_Assignment_: Count every line of the data that includes "proceso". State only the number.

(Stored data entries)
*** Block opens ***

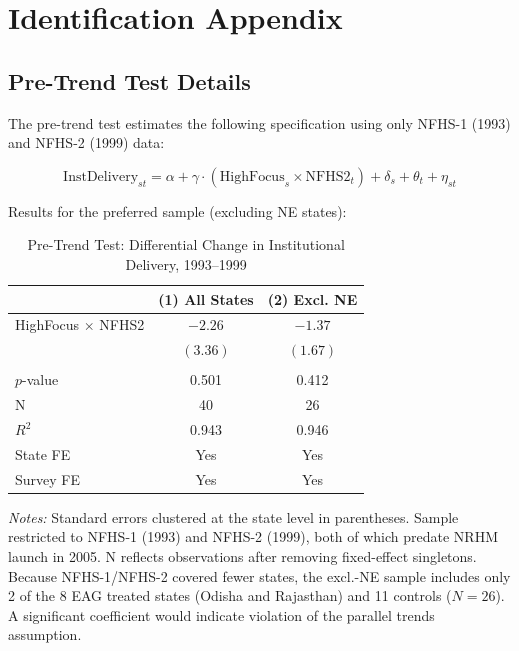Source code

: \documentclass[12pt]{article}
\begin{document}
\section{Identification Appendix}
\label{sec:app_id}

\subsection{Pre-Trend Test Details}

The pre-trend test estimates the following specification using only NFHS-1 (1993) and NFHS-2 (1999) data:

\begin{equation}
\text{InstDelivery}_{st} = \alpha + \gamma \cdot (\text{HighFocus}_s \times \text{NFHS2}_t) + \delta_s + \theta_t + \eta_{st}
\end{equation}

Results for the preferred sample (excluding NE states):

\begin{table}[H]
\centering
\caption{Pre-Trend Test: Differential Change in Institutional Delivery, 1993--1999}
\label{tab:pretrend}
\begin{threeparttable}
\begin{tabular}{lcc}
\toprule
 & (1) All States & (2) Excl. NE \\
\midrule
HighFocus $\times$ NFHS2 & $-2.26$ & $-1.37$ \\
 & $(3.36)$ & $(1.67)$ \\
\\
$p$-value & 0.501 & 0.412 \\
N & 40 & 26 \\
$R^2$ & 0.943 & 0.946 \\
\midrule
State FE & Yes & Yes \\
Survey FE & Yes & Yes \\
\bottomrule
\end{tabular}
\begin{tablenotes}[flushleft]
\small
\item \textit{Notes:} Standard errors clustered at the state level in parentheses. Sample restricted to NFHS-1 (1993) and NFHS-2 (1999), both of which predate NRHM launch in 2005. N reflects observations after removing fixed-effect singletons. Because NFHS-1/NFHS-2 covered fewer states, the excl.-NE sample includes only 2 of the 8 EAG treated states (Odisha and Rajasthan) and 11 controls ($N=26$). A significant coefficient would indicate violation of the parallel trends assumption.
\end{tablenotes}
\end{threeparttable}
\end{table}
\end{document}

*** Block closes ***
*** Block opens ***

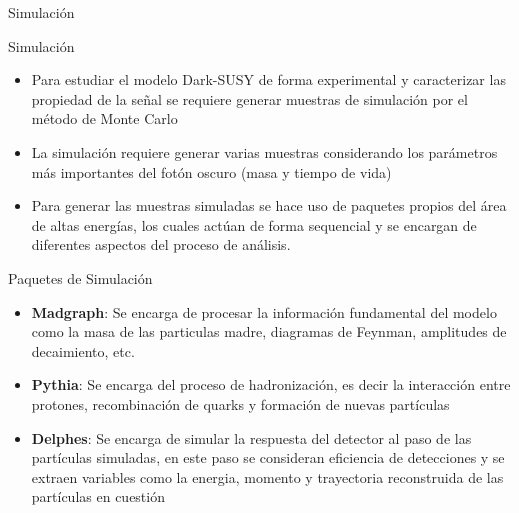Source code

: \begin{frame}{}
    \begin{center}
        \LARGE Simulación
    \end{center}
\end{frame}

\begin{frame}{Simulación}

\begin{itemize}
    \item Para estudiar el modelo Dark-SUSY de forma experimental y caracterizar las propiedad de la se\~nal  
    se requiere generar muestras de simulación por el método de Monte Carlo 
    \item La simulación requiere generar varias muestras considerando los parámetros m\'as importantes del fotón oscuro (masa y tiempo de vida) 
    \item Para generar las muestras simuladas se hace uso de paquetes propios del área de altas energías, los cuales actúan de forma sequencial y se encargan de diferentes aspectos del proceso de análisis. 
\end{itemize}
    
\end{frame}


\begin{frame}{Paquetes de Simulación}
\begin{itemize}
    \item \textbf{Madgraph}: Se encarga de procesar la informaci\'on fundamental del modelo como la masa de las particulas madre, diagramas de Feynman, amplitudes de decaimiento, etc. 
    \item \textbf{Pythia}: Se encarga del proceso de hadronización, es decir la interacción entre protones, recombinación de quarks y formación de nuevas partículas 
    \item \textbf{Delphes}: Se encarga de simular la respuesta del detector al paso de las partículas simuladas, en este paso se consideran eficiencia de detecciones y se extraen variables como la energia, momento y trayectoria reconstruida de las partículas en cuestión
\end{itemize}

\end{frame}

*** Block closes ***

_Written reply_: 2